These invitations were designed as a collectible display piece with longevity and multi-use functions, such as the glitter cube that serves as a photo frame. Invitations for the Luminocity Gala 2014 still sit on people’s bookshelves.
– Ellen Bruss, EBD
Every once in a while we’ll be happily opening our mail when bam! – it’s as if someone’s let off an awesomeness grenade. In this instance, the explosion of creativity was the result of one of the most volatile creative combinations since Lennon & McCartney: Ellen Bruss Design (EBD) and the Museum of Contemporary Art Denver. Their invitation packaging for the 2015 Luminocity Gala employs many of the techniques we’ve come to expect for this annual creation – laser and die cutting, scoring, etc. This one, however, doesn’t simply say “Save the Date” so much as cry “Shock and awe!”
Last year, a portion of the funds raised during the museum’s Luminocity Gala fund-raiser “were designated for the support of ‘Marilyn Minter: Pretty/Dirty,’ an exhibition that explored the evolution of Minter’s style and mode of production throughout her ongoing career,” explains EBD’s Ellen Bruss. “Minter’s work served as the primary inspiration for this piece. It is glittery, glamorous and often provoking using a variety of mediums (e.g., paintings, photographs, video works) to simultaneously define and critique the illusion of glamour.
“EBD used a variety of colors, textures and techniques in designing this invitation to reflect Minter’s unique and bold style as well as her use of close-up imagery captured from characteristically dynamic and provocative angles.”
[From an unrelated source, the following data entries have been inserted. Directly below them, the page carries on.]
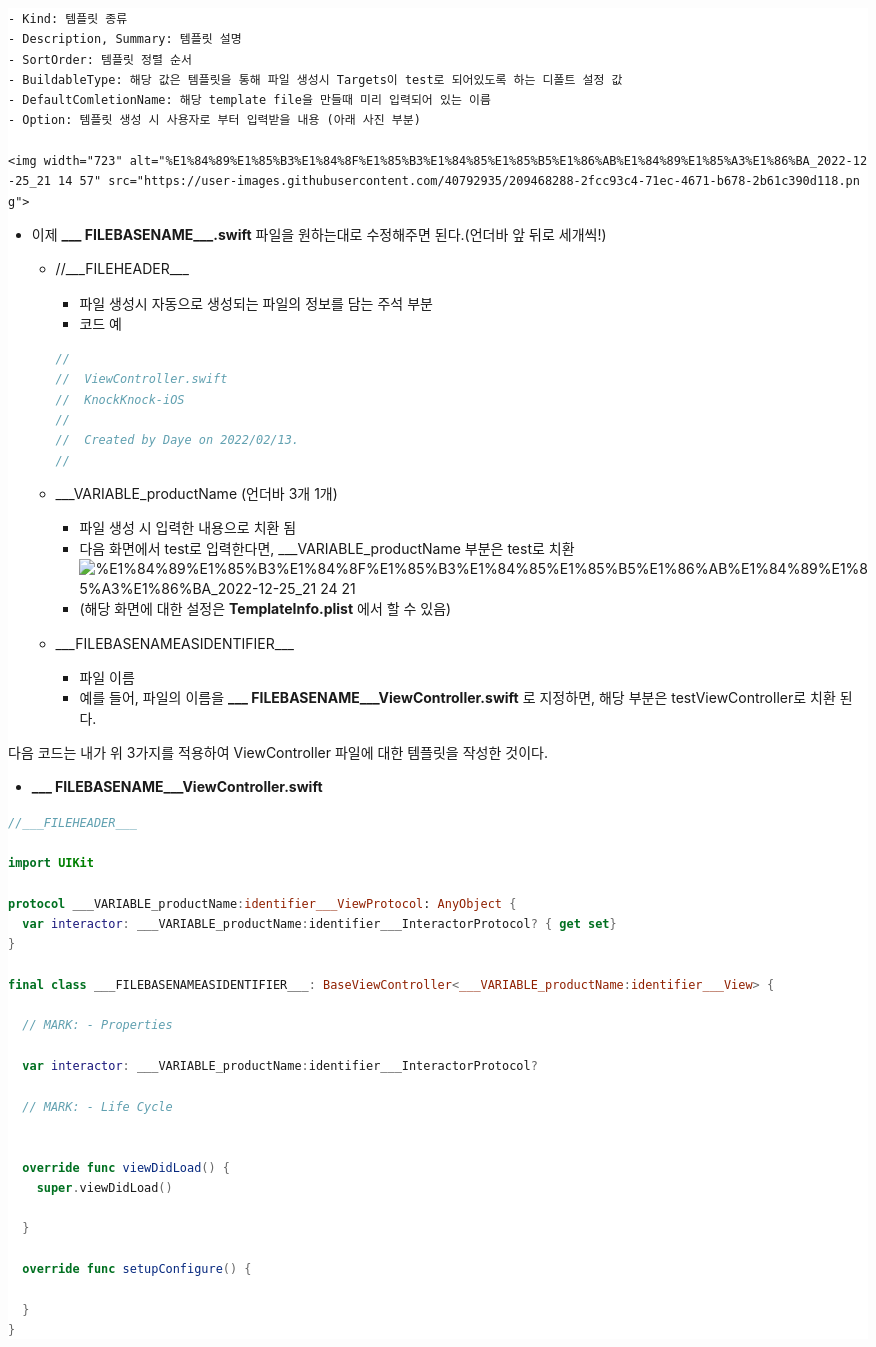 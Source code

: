     - Kind: 템플릿 종류
    - Description, Summary: 템플릿 설명
    - SortOrder: 템플릿 정렬 순서
    - BuildableType: 해당 값은 템플릿을 통해 파일 생성시 Targets이 test로 되어있도록 하는 디폴트 설정 값
    - DefaultComletionName: 해당 template file을 만들때 미리 입력되어 있는 이름
    - Option: 템플릿 생성 시 사용자로 부터 입력받을 내용 (아래 사진 부분)
        
    <img width="723" alt="%E1%84%89%E1%85%B3%E1%84%8F%E1%85%B3%E1%84%85%E1%85%B5%E1%86%AB%E1%84%89%E1%85%A3%E1%86%BA_2022-12-25_21 14 57" src="https://user-images.githubusercontent.com/40792935/209468288-2fcc93c4-71ec-4671-b678-2b61c390d118.png">
        
    
- 이제 **\_\_\_ FILEBASENAME\_\_\_.swift** 파일을 원하는대로 수정해주면 된다.(언더바 앞 뒤로 세개씩!)
    - //\_\_\_FILEHEADER\_\_\_
        - 파일 생성시 자동으로 생성되는 파일의 정보를 담는 주석 부분
        - 코드 예
        
        ```swift
        //
        //  ViewController.swift
        //  KnockKnock-iOS
        //
        //  Created by Daye on 2022/02/13.
        //
        ```
        
    - \_\_\_VARIABLE\_productName (언더바 3개 1개)
        - 파일 생성 시 입력한 내용으로 치환 됨
        - 다음 화면에서 test로 입력한다면, \_\_\_VARIABLE\_productName 부분은 test로 치환
          <img width="731" alt="%E1%84%89%E1%85%B3%E1%84%8F%E1%85%B3%E1%84%85%E1%85%B5%E1%86%AB%E1%84%89%E1%85%A3%E1%86%BA_2022-12-25_21 24 21" src="https://user-images.githubusercontent.com/40792935/209468294-eaeafb2f-b8bb-41bc-9348-d58b1cd21858.png">
        - (해당 화면에 대한 설정은 **TemplateInfo.plist** 에서 할 수 있음)
    - \_\_\_FILEBASENAMEASIDENTIFIER\_\_\_
        - 파일 이름
        - 예를 들어, 파일의 이름을 **\_\_\_ FILEBASENAME\_\_\_ViewController.swift** 로 지정하면, 해당 부분은 testViewController로 치환 된다.

다음 코드는 내가 위 3가지를 적용하여 ViewController 파일에 대한 템플릿을 작성한 것이다.

- **\_\_\_ FILEBASENAME\_\_\_ViewController.swift**

```swift
//___FILEHEADER___

import UIKit

protocol ___VARIABLE_productName:identifier___ViewProtocol: AnyObject {
  var interactor: ___VARIABLE_productName:identifier___InteractorProtocol? { get set}
}

final class ___FILEBASENAMEASIDENTIFIER___: BaseViewController<___VARIABLE_productName:identifier___View> {

  // MARK: - Properties

  var interactor: ___VARIABLE_productName:identifier___InteractorProtocol?

  // MARK: - Life Cycle

 
  override func viewDidLoad() {
    super.viewDidLoad()

  }

  override func setupConfigure() {

  }
}
```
If anything, EBD has surpassed the artist by enhancing strong visual textures and patterns by laser cutting some of the artwork, while framing other parts of that artwork with clever diecut phrases like “Playful Steamy.” (If the title of the exhibition hasn’t clued you in yet, Minter’s oeuvre seems best summed up as “sensual spontaneity” – think: adults frolicking around in children’s art supplies.)
“The diecut, cross-shaped wrap, [technically an “iron cross” fold] which layered laser cut text with colorful foil-stamped and glittered designs, contributed to a unique design that was characteristic of Minter’s work,” Ellen explains. “The laser cut image of Minter’s original artwork on the back of the invitation also helped make this design a collectible display piece.”
Finally, that wrap encased a liquid-filled, glitter-cube picture frame keepsake, with the whole shebang packed neatly in a gold box with hot-pink crinkle paper.
As Minter herself once explained, “I’m trying to create an image of my truth that other people will look at and say, ‘Oh, that looks real. I know that.’ I just maybe take it a little further.” With this package EBD saw Minter’s “further” and went further still…and further in this case is a glorious, glorious thing.